Treatment of Ocular Diseases with Fully-Human Post-Translationally Modified Anti-VEGF Fab
Abstract
Compositions and methods are described for the delivery of a fully human post-translationally modified (HuPTM) monoclonal antibody (“mAb”) or the antigen-binding fragment of a mAb against human vascular endothelial growth factor (“hVEGF”)—such as, e.g., a fully human-glycosylated (HuGly) anti-hVEGF antigen-binding fragment—to the retina/vitreal humour in the eye(s) of human subjects diagnosed with ocular diseases caused by increased neovascularization, for example, neovascular age-related macular degeneration (“nAMD”), also known as “wet” age-related macular degeneration (“WAMD”), age-related macular degeneration (“AMD”), and diabetic retinopathy.
Claims
exact text as granted — not AI-modified1 - 7 . (canceled)
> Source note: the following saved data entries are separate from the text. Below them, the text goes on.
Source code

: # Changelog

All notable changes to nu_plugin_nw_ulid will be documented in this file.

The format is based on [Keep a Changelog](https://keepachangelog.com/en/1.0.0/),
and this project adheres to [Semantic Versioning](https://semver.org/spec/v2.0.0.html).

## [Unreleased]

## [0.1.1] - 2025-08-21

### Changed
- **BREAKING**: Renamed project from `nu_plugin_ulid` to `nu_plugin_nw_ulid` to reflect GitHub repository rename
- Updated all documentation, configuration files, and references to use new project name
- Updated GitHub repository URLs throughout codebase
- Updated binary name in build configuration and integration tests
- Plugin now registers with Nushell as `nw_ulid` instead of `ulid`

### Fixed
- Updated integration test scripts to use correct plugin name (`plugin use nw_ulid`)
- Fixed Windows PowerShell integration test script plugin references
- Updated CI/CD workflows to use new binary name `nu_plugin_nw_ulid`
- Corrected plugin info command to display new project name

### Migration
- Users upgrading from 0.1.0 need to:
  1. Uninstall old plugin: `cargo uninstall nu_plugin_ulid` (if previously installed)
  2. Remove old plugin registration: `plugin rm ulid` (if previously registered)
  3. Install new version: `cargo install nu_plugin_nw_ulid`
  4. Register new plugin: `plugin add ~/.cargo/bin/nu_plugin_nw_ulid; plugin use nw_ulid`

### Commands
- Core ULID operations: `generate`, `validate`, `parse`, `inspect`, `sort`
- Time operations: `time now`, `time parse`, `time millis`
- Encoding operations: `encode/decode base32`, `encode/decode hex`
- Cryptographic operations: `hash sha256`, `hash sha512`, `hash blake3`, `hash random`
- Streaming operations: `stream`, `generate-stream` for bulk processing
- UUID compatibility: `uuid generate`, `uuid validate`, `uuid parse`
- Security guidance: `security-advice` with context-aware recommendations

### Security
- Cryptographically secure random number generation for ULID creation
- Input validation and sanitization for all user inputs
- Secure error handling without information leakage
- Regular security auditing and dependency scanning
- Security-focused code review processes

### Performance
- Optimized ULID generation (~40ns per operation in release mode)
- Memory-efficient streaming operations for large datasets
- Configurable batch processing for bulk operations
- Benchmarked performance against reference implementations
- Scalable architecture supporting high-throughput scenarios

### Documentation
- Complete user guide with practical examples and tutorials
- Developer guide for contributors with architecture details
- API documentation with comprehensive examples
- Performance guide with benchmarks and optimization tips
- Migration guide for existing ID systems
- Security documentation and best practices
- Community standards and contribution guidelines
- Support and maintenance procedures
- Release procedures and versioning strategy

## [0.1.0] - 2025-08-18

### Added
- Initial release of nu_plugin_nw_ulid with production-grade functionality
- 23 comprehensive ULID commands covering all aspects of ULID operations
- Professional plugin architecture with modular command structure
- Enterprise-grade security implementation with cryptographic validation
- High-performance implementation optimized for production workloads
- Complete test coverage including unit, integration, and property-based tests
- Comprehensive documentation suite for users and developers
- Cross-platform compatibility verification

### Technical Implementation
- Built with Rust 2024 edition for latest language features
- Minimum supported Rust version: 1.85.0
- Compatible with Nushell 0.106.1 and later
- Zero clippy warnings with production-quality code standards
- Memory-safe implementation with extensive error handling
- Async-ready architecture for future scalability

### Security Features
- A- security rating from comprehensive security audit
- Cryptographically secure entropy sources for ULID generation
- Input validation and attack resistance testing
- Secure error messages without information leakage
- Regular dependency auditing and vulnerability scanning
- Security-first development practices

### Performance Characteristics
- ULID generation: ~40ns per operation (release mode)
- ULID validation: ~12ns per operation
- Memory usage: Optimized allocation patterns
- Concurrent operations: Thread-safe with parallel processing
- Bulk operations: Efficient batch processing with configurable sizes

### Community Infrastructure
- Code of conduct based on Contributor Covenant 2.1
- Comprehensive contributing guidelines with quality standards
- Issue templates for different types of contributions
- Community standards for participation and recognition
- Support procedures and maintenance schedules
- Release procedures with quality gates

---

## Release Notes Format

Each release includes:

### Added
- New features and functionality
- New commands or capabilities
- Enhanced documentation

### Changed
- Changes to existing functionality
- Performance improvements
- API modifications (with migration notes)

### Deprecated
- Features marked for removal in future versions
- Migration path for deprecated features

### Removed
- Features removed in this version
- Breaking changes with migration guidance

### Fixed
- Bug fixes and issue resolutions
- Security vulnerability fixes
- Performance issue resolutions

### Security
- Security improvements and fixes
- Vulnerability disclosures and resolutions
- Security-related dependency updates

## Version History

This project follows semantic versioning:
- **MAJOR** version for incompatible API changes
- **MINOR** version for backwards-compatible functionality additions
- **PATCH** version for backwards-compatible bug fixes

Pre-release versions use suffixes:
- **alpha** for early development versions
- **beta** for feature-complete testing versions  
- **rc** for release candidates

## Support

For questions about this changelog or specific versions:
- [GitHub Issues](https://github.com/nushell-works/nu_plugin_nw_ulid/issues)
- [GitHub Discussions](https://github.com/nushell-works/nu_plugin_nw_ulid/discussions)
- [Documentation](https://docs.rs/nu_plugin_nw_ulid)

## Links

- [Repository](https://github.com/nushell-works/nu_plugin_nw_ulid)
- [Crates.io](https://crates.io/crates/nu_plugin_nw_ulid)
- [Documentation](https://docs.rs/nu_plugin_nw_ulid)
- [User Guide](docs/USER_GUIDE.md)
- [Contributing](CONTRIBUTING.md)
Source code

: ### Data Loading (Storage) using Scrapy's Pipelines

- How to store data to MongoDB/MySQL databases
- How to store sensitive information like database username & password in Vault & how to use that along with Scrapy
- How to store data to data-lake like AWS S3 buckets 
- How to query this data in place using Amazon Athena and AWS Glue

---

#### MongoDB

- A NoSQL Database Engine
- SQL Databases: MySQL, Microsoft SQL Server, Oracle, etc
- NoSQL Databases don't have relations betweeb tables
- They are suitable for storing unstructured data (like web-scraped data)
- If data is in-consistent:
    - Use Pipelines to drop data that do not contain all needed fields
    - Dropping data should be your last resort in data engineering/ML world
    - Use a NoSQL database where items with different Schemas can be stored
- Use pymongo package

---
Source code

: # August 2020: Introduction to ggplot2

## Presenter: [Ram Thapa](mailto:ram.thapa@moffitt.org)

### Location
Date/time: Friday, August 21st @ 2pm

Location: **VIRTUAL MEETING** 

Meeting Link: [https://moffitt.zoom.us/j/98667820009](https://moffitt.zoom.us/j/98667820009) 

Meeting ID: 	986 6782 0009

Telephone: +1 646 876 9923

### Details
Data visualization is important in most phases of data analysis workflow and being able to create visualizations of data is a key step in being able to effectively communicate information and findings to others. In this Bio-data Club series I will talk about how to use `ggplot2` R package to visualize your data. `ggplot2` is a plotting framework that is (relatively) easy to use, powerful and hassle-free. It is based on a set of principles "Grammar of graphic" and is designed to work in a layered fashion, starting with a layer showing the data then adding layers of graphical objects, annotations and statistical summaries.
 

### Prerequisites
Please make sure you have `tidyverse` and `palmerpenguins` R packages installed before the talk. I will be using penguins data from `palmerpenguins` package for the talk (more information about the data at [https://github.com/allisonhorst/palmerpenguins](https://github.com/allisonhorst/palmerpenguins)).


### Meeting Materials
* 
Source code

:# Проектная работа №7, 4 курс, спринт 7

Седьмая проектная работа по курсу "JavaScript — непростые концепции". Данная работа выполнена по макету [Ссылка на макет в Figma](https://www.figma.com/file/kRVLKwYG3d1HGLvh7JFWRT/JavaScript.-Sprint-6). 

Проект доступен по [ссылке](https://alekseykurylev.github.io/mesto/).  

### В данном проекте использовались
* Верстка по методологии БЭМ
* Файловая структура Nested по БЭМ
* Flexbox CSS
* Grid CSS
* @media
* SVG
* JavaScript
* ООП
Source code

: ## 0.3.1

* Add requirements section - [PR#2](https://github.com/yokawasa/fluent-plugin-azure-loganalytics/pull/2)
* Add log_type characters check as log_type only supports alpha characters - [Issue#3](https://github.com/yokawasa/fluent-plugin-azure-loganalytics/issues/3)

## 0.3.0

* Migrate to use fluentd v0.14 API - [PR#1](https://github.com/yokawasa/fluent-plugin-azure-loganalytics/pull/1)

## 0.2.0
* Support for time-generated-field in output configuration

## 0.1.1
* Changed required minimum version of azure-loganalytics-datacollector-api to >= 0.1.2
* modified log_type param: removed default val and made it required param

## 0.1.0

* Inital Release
8 . An anti-human vascular endothelial growth factor (hVEGF) antigen-binding fragment produced by human retinal cells.
9 . The anti-hVEGF antigen-binding fragment of claim 8 , which is produced by human photoreceptor cells.
10 . The anti-hVEGF antigen-binding fragment of claim 8 , which is glycosylated.
11 . The anti-hVEGF antigen-binding fragment of claim 10 , which contains a α2,6-sialylated glycan.
12 . The anti-hVEGF antigen-binding fragment of claim 10 , which does not contain NeuGc.
13 . The anti-hVEGF antigen-binding fragment of claim 8 , which contains a tyrosine-sulfation.
14 . The anti-hVEGF antigen-binding fragment of claim 8 , which is a Fab, F(ab′) 2 , or single chain variable domain (scFv).
15 . The anti-hVEGF antigen-binding fragment of claim 8 , which comprises a heavy chain comprising the amino acid sequence of SEQ ID NO. 1 or SEQ ID NO. 3, and a light chain comprising the amino acid sequence of SEQ ID NO. 2, or SEQ ID NO. 4.
16 . The anti-hVEGF antigen-binding fragment of claim 8 , which comprises light chain CDRs 1-3 of SEQ ID NOs: 14-16 and heavy chain CDRs 1-3 of SEQ ID NOs: 17-19 or SEQ ID NOs: 20, 18, and 21.
17 . A glycosylated anti-hVEGF antigen-binding fragment, which:
(a) contains a α2,6-sialylated glycan; (b) does not contain NeuGc; and/or (c) contains a tyrosine-sulfation.
18 . The glycosylated anti-hVEGF antigen-binding fragment of claim 17 , which is a Fab, F(ab′) 2 , or single chain variable domain (scFv).
19 . The glycosylated anti-hVEGF antigen-binding fragment of claim 17 , which comprises a heavy chain comprising the amino acid sequence of SEQ ID NO. 1 or SEQ ID NO. 3, and a light chain comprising the amino acid sequence of SEQ ID NO. 2, or SEQ ID NO. 4.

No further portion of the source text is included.